ETA: On second thought this result doesn’t help either, because if μ is the uniform measure then the bound you get with Theorem 4 after observing a million random bits isn’t any better than what you get at the start before you observed anything. To take another tack, consider your statement:
If failing makes you update away from the universal prior, what are you updating towards? Suppose you update towards the uniform measure. But that means the actual prior you had before updating is some mixture of the universal prior and the uniform measure, but that the mixture is itself a universal prior, so you can just consider yourself as having updated within a universal prior instead.
I thought about it some more and you’re right, my argument doesn’t work. I was imagining the universal prior as a mixture of deterministic programs printing infinite strings, which is wrong. Even for something as simple as a uniform prior, the only way to get it as a mixture of programs is by using programs that print finite strings, and letting the semimeasure renormalization do its magic (allowing longer programs “inherit” the weight of shorter ones that terminate early). That’s how it can beat the mixture of all programs that print infinite strings, which can’t “inherit” each other’s weight in the same way.
Thanks a lot! I’m now convinced that the claim is true, but have no idea why :-) Will try to work through the proof.

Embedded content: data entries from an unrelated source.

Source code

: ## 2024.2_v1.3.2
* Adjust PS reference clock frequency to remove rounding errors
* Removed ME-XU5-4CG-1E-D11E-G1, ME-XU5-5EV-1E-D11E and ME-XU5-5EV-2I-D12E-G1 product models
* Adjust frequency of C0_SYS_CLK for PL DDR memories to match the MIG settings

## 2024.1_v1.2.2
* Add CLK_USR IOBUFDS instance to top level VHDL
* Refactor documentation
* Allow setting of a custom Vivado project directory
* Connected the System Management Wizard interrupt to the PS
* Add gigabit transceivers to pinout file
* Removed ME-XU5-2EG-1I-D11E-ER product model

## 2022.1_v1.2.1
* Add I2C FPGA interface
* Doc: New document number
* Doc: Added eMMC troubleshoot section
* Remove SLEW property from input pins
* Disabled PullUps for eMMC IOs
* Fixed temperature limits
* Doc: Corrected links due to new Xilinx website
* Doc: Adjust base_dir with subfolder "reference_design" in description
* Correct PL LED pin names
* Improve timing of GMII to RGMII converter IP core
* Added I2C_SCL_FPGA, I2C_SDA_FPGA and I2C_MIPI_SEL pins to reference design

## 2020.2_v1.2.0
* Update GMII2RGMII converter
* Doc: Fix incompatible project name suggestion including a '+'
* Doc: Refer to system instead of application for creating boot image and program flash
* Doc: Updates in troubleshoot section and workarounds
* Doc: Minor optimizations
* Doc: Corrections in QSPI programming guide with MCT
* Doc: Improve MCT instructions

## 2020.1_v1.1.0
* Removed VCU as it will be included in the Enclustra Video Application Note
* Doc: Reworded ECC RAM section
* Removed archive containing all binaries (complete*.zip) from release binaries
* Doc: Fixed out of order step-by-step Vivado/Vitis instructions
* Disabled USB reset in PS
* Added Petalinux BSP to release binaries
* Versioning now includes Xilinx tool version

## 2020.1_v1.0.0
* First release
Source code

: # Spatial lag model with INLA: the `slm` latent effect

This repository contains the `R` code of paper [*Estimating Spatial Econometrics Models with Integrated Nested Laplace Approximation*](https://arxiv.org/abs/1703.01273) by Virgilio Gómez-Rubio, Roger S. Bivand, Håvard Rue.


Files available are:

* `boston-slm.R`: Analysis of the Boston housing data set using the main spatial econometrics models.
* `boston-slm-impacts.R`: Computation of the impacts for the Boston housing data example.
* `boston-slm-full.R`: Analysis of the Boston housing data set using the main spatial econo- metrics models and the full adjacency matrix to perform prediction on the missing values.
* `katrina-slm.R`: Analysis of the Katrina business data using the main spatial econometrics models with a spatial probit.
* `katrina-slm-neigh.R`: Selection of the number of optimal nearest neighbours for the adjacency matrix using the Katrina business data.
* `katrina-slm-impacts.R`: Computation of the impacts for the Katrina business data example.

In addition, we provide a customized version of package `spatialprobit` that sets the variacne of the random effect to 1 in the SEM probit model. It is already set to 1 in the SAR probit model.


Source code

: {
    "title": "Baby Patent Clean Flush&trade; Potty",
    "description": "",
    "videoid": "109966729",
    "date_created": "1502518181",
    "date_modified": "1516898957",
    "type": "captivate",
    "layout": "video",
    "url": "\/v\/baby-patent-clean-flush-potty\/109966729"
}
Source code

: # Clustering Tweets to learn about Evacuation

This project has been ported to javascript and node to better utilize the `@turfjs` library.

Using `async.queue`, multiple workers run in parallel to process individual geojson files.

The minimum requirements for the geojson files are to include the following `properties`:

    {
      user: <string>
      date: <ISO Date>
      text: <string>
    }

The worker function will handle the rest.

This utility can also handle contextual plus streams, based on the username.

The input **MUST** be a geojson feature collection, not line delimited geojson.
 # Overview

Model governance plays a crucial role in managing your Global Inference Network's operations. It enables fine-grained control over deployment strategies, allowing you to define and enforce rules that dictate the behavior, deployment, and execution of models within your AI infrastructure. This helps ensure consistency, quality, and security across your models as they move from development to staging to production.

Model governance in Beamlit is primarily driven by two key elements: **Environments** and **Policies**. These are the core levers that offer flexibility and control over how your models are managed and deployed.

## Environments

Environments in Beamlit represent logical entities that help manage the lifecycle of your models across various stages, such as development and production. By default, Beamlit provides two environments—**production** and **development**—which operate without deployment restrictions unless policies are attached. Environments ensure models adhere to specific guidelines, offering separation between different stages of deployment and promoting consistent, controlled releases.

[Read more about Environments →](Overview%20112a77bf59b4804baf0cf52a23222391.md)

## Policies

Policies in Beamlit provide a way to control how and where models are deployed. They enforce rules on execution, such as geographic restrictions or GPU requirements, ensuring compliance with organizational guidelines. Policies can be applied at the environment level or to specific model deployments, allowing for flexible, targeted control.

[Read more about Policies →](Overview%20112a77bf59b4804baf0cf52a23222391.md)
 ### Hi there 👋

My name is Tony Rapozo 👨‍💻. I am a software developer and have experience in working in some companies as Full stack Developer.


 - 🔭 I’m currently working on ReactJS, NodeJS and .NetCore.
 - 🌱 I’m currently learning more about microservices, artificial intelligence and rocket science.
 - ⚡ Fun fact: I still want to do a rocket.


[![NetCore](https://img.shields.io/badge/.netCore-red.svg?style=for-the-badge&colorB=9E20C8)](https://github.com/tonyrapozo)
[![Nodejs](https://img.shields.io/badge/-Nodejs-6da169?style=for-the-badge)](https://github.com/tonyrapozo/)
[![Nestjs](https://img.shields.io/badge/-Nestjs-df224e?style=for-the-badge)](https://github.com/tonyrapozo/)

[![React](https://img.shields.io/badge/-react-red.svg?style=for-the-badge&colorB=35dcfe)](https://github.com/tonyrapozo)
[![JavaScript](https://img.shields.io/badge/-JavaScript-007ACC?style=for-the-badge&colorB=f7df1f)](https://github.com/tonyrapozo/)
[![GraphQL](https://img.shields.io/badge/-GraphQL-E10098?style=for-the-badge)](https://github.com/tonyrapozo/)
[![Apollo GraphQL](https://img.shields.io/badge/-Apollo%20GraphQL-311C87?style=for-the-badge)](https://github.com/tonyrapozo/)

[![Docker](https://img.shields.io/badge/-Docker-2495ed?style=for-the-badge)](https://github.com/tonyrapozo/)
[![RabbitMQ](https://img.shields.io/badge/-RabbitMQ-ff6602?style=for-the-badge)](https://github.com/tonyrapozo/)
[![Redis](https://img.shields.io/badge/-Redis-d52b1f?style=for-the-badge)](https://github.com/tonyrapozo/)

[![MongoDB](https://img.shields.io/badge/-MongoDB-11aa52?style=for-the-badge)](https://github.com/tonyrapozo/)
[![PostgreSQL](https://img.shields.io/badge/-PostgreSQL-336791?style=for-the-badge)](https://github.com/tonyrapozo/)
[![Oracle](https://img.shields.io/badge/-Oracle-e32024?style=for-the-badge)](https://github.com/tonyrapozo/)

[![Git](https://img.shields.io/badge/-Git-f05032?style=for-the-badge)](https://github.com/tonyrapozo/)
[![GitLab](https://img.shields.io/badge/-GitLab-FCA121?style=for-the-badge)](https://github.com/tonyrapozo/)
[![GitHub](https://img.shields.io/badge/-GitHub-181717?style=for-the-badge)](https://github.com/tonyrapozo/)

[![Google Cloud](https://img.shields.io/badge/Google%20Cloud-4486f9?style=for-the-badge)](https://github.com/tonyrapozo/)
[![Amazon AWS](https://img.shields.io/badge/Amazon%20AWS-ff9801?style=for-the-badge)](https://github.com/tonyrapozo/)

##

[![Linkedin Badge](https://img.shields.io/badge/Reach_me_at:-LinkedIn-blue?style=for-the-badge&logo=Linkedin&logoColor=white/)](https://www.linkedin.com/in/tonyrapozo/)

Haven’t seen too any of those. Have they even been seriously proposed? This certainly isn’t what people usually mean by “Solomonoff induction”.
Can you explain you can’t have a language that has some encoding for random bits as well as encodings for deterministic bits? Doesn’t seem like such a language would imply a uniform prior.
Edit: Even though I don’t have the math background to understand this stuff, I love it when it gets discussed here.